En juin, « Western Spaghetti » remportait le Prix du Public à Annecy. Un mois plus tard, le film était projeté à L’Etrange Festival, au Forum des Images, à Paris. Ingénieux, ce très court joue sur les perspectives, les objets du quotidien, leurs formes et leurs représentations. L’enjeu est purement formel : un homme, dont on ne voit que les mains et les bras en gros plans, se prépare un plat de spaghettis. Fin cuisinier, il préfère une recette maison à un sachet tout prêt M……i. Il allume sa plaque chauffante, attrape deux tomates, jette les pâtes dans l’eau, cueille des feuilles de basilic, … L’idée peut paraître simple, et pourtant, elle ne l’est pas. Pes n’illustre pas ses idées par des dessins, des éléments découpés, ou de la prise de vues réelles. Sa technique à lui, c’est la manipulation et l’association contextuelle et symbolique d’objets tels que des morceaux de pizzas, des post-it, des pelotes de laine, des pop-corn, des élastiques, du papier bulle, et des billets de banque.
Très influencé par Jan Švankmajer, l’animateur travaille depuis longtemps autour de l’ironie, des images associatives et des objets familiers. Il suffit de revoir « Game Over » (détournement savoureux de jeux vidéo), « KaBoom ! » (tract pacifiste sur la guerre en Irak) ou encore « Roof sex » (parodie du ‘’furniture porn’’ à travers des scènes chaudes entre deux fauteuils anthropomorphes new-yorkais). De sujet décalé en sujet décalé, Pes balade son œil génial sur les objets de tous les jours en les imaginant et en les transformant à l’envi.
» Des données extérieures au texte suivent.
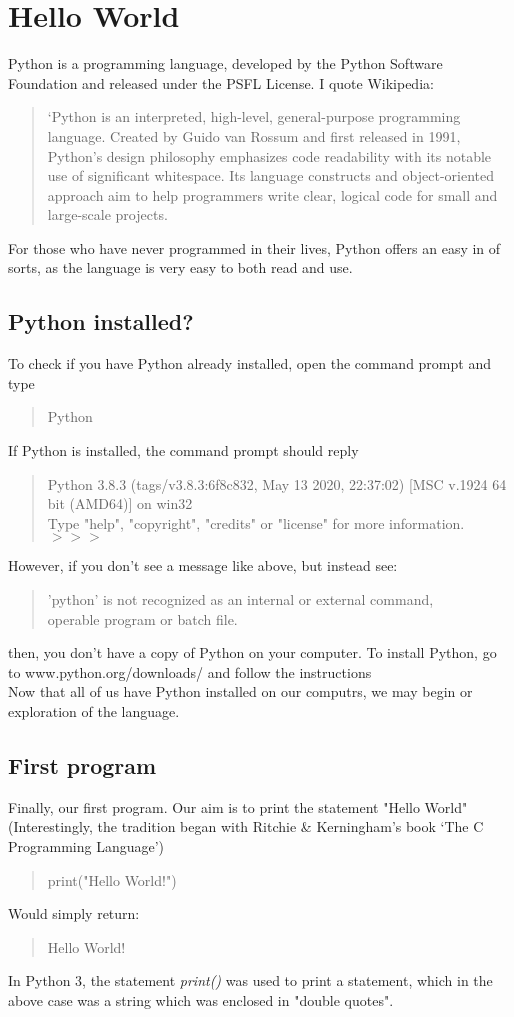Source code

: \chapter{Hello World}
Python is a programming language, developed by the Python Software Foundation and released under the PSFL License. I quote Wikipedia: \begin{quotation}
`Python is an interpreted, high-level, general-purpose programming language. Created by Guido van Rossum and first released in 1991, Python's design philosophy emphasizes code readability with its notable use of significant whitespace. Its language constructs and object-oriented approach aim to help programmers write clear, logical code for small and large-scale projects.
\end{quotation}
For those who have never programmed in their lives, Python offers an easy in of sorts, as the language is very easy to both read and use.
\section{Python installed?}
To check if you have Python already installed, open the command prompt and type \begin{quote}
Python
\end{quote}
If Python is installed, the command prompt should reply
\begin{quote}
Python 3.8.3 (tags/v3.8.3:6f8c832, May 13 2020, 22:37:02) [MSC v.1924 64 bit (AMD64)] on win32\\
Type "help", "copyright", "credits" or "license" for more information.\\
$>>>$
\end{quote}
However, if you don't see a message like above, but instead see:
\begin{quote}
'python' is not recognized as an internal or external command,\\
operable program or batch file.
\end{quote}
then, you don't have a copy of Python on your computer.
To install Python, go to www.python.org/downloads/ and follow the instructions\\
Now that all of us have Python installed on our computrs, we may begin or exploration of the language.
\section{First program}
Finally, our first program. Our aim is to print the statement "Hello World" (Interestingly, the tradition began with Ritchie \& Kerningham's book `The C Programming Language')\begin{quote}
print("Hello World!")
\end{quote}
Would simply return:
\begin{quote}
Hello World!
\end{quote}
In Python 3, the statement \emph{print()} was used to print a statement, which in the above case was a string which was enclosed in "double quotes".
Après « Spaghetti », Pes a déjà prévu un dessert : son nouveau projet s’articule autour de sa vision très personnelle du monde aquatique. En explorant les bas-fonds de la créativité, l’animateur n’a pas fini de remanier notre perception du banal et du journalier. ’’Ah ! Que la vie est quotidienne !’’, disait Jules Laforgue. ’’Tout dépend des lunettes que l’on porte’’, pourrait lui répondre Pes.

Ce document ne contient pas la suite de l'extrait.